Ketersediaan air bersih dan sanitasi sebagai kebutuhan dasar bagi masyarakat masih menjadi problematika klasik di negeri ini yang belum dapat terselesaikan hingga saat ini, dalam upaya mewujudkan Indonesia Sehat. Kedua aspek tersebut memiliki keterkaitan dan membentuk karakteristik lingkungan hidup dalam kawasan permukiman. Kondisi sanitasi yang buruk juga dapat menjadi pemicu pencemaran air dan penyebaran wabah penyakit, seperti diare dan malaria. Dampak berkepanjangan yang mungkin terjadi adalah kematian.

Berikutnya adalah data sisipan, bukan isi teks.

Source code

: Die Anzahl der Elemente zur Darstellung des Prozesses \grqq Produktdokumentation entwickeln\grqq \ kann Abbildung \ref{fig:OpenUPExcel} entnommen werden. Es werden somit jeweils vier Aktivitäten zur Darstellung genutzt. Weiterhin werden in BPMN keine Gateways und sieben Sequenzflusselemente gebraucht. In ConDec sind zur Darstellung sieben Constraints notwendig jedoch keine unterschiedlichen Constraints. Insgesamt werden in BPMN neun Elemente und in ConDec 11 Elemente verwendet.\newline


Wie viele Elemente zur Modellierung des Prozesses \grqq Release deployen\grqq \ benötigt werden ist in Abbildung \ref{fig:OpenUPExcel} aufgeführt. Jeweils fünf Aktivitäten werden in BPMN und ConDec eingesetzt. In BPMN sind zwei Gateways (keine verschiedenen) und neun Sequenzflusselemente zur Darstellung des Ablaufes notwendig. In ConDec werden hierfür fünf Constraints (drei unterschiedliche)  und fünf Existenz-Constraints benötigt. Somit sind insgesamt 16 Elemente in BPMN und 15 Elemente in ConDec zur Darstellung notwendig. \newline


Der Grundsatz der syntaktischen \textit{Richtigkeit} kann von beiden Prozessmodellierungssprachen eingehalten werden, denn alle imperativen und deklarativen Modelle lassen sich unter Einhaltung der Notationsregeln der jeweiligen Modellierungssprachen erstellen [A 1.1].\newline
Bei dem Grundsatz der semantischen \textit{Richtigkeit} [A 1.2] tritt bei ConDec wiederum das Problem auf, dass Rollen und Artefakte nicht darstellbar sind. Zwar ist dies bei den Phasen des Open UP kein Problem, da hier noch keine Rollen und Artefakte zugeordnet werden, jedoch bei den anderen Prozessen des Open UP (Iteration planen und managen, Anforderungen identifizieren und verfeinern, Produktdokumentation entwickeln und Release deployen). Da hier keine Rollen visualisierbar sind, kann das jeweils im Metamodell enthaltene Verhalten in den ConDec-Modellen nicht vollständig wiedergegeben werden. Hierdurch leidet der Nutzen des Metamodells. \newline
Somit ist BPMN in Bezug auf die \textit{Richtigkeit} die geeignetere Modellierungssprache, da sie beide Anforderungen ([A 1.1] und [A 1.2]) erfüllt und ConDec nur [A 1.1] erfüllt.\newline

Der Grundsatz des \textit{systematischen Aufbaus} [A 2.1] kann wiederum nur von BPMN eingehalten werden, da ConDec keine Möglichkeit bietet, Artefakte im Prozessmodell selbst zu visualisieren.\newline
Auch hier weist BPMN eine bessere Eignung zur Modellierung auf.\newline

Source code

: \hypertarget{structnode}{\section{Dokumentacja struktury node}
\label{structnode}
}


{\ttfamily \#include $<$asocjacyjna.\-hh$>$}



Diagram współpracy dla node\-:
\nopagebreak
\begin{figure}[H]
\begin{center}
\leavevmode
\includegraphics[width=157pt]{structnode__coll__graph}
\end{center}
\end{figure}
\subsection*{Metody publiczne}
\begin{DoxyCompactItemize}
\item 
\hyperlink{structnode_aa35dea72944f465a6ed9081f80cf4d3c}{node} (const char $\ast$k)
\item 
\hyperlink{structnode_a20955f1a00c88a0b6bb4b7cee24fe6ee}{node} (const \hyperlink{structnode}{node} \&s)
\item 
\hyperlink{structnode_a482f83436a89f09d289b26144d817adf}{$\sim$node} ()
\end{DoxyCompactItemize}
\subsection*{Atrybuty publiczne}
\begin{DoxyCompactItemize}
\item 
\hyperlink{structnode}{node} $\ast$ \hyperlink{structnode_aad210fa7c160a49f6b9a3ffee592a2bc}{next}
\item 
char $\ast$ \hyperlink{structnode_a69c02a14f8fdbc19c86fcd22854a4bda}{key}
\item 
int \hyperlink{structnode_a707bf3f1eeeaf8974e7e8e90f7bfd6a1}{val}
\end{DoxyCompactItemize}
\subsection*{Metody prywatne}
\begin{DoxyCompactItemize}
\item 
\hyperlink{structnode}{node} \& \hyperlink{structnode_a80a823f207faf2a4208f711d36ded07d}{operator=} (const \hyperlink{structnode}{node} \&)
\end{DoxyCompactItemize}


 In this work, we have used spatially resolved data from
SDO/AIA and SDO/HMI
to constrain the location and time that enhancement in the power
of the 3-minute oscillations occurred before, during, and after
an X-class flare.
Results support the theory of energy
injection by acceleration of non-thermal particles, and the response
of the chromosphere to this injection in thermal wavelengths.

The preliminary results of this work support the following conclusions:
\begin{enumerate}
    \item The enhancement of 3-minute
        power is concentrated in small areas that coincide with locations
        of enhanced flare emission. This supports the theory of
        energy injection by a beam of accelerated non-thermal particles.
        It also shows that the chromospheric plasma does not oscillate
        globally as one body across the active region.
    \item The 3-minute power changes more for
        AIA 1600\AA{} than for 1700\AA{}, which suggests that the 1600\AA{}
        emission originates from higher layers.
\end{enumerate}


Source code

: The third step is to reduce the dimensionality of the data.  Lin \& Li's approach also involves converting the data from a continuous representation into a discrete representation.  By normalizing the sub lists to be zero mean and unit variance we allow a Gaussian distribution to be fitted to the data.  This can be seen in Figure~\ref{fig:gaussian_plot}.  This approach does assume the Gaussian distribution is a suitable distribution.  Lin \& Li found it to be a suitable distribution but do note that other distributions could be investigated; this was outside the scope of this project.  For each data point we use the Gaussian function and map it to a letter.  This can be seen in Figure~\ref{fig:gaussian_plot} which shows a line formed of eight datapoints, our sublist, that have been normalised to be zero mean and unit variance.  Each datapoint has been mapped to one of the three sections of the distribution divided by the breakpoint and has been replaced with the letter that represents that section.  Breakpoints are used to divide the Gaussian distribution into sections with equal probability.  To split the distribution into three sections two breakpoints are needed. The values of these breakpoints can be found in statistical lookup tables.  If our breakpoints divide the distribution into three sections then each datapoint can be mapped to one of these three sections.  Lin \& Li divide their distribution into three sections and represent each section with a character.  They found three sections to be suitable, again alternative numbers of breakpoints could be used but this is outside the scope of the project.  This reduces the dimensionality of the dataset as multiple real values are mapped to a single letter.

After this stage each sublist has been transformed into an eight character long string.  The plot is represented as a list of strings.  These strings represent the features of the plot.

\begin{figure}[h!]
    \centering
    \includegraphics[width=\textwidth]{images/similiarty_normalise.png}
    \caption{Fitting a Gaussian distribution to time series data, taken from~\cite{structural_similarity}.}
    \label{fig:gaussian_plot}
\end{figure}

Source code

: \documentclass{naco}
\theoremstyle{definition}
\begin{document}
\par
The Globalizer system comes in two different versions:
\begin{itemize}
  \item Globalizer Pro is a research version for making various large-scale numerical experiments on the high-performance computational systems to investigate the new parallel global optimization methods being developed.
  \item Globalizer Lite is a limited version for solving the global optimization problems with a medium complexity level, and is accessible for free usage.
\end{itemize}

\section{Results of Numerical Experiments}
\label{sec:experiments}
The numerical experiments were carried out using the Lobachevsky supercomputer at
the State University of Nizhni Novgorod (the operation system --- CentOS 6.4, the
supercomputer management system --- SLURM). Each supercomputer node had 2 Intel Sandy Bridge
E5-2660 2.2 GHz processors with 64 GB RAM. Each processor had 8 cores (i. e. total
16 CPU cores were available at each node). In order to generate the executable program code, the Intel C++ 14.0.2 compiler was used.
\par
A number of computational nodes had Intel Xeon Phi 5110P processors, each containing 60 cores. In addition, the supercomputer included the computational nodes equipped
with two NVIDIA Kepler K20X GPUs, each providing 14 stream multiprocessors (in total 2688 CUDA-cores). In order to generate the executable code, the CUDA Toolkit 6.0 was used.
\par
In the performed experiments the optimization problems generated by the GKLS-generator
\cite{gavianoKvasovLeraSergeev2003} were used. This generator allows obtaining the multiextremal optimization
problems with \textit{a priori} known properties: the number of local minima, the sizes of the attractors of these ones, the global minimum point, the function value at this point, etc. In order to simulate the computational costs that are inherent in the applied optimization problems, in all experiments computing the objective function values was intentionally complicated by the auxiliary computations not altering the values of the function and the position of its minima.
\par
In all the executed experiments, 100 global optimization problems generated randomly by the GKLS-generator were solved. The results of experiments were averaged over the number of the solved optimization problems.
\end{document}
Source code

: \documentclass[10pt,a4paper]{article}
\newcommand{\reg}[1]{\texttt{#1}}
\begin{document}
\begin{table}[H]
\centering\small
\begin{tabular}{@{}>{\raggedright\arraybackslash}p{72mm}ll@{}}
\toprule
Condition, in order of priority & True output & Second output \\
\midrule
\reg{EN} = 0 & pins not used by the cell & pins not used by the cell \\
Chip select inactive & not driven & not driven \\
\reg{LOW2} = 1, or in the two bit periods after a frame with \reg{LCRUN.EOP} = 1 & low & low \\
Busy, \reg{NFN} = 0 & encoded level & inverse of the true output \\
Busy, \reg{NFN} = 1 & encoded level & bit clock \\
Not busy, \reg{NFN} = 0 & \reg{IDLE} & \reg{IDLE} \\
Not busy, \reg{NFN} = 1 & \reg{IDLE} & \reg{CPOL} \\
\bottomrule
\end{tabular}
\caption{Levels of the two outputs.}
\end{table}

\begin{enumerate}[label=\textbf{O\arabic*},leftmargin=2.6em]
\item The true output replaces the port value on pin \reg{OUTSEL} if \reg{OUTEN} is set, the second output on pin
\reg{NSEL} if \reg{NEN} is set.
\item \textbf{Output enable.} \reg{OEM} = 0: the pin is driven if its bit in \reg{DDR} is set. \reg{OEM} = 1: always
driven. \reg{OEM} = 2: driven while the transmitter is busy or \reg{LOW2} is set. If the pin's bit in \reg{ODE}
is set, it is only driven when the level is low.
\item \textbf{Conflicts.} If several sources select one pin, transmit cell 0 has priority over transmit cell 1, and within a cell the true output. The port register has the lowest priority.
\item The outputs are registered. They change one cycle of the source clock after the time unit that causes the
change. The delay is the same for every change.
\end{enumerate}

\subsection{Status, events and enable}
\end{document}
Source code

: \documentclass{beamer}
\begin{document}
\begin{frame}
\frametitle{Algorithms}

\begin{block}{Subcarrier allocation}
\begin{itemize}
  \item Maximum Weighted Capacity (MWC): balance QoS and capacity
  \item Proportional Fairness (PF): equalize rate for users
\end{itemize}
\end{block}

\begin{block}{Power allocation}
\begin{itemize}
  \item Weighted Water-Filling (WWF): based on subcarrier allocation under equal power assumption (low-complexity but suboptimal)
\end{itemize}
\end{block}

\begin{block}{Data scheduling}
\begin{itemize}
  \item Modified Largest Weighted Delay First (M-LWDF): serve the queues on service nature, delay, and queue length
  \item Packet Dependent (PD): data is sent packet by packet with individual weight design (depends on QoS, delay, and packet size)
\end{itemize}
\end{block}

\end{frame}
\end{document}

Data dari Kementerian Pekerjaan Umum dan Perumahan Rakyat (PU-Pera) tercatat hingga akhir tahun 2019 akses air bersih baru mencapai 72%. Tidak meratanya akses air paling dirasakan oleh masyarakat pedesaan. Di mana 6.000 warga desa sangat sulit untuk mendapatkan air bersih dan harus berjalan kaki puluhan kilometer membawa galon dan jeriken. Belum lagi, jika di sekitar desa tersebut tidak terdapat sumber air, maka mereka harus menunggu datangnya bantuan dropping air bersih dari pemerintah.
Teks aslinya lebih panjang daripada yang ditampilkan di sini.